# unique_consecutive¶

paddle. unique_consecutive ( x, return_inverse=False, return_counts=False, axis=None, dtype='int64', name=None ) [source]

Eliminates all but the first element from every consecutive group of equivalent elements.

Note

This function is different from unique in the sense that this function only eliminates consecutive duplicate values. This semantics is similar to unique in C++.

Parameters
• x (Tensor) – the input tensor, it’s data type should be float32, float64, int32, int64.

• return_inverse (bool, optional) – If True, also return the indices for where elements in the original input ended up in the returned unique consecutive tensor. Default is False.

• return_counts (bool, optional) – If True, also return the counts for each unique consecutive element. Default is False.

• axis (int, optional) – The axis to apply unique consecutive. If None, the input will be flattened. Default is None.

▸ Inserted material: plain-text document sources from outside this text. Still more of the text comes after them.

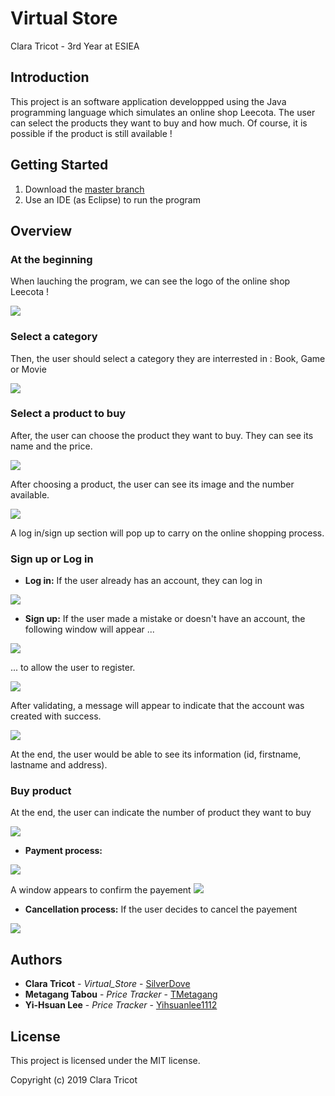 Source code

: # Virtual Store
Clara Tricot - 3rd Year at ESIEA

## Introduction
This project is an software application developpped using the Java programming language which simulates an online shop Leecota. The user can select the products they want to buy and how much. Of course, it is possible if the product is still available !

## Getting Started
1. Download the [master branch](https://github.com/SilverDove/Virtual_Store.git) 
2. Use an IDE (as Eclipse) to run the program

## Overview
 
 ### At the beginning
  When lauching the program, we can see the logo of the online shop Leecota !
 
 ![](https://github.com/SilverDove/Virtual-Store/blob/main/Screen/Beginning.PNG)
 
### Select a category
 Then, the user should select a category they are interrested in : Book, Game or Movie

 ![](https://github.com/SilverDove/Virtual-Store/blob/main/Screen/ProductCategory.png)
  
 ### Select a product to buy
 After, the user can choose the product they want to buy. They can see its name and the price.
     
 ![](https://github.com/SilverDove/Virtual-Store/blob/main/Screen/AvailableProducts.png)
 
 After choosing a product, the user can see its image and the number available.
 
 ![](https://github.com/SilverDove/Virtual-Store/blob/main/Screen/AfterChoosingProduct.png)
 
 A log in/sign up  section will pop up to carry on the online shopping process.
 
 ### Sign up or Log in
 
 * **Log in:** If the user already has an account, they can log in
 
 ![](https://github.com/SilverDove/Virtual-Store/blob/main/Screen/LogIn.png)
 
 * **Sign up:** If the user made a mistake or doesn't have an account, the following window will appear ...
 
 ![](https://github.com/SilverDove/Virtual-Store/blob/main/Screen/NoAccount.png)
 
... to allow the user to register. 
 
 ![](https://github.com/SilverDove/Virtual-Store/blob/main/Screen/SignUp.png)
 
 After validating, a message will appear to indicate that the account was created with success.
 
 ![](https://github.com/SilverDove/Virtual-Store/blob/main/Screen/AccountCreated.png)
 
 At the end, the user would be able to see its information (id, firstname, lastname and address).
 
### Buy product
 At the end, the user can indicate the number of product they want to buy
 
 ![](https://github.com/SilverDove/Virtual-Store/blob/main/Screen/NumberProductToBuy.png)
 
 * **Payment process:** 
 
 ![](https://github.com/SilverDove/Virtual-Store/blob/main/Screen/PayementProcess.png)
 
 A window appears to confirm the payement 
 ![](https://github.com/SilverDove/Virtual-Store/blob/main/Screen/ThanksPurchase.png)
 
 * **Cancellation process:** If the user decides to cancel the payement
 
 ![](https://github.com/SilverDove/Virtual-Store/blob/main/Screen/PurchaseCancelled.png)
 

  ## Authors
  * **Clara Tricot** - *Virtual_Store* - [SilverDove](https://github.com/SilverDove)
  * **Metagang Tabou** - *Price Tracker* - [TMetagang](https://github.com/TMetagang)
  * **Yi-Hsuan Lee** - *Price Tracker* - [Yihsuanlee1112](https://github.com/Yihsuanlee1112)
 
 ## License
 This project is licensed under the MIT license.

 Copyright (c) 2019 Clara Tricot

• dtype (np.dtype|str, optional) – The data type inverse tensor: int32 or int64. Default: int64.

• name (str, optional) – Name for the operation. For more information, please refer to Name. Default is None.

Returns

• out (Tensor), the unique consecutive tensor for x.

• inverse (Tensor), the element of the input tensor corresponds to

the index of the elements in the unique consecutive tensor for x. inverse is provided only if return_inverse is True.

• counts (Tensor), the counts of the every unique consecutive element in the input tensor.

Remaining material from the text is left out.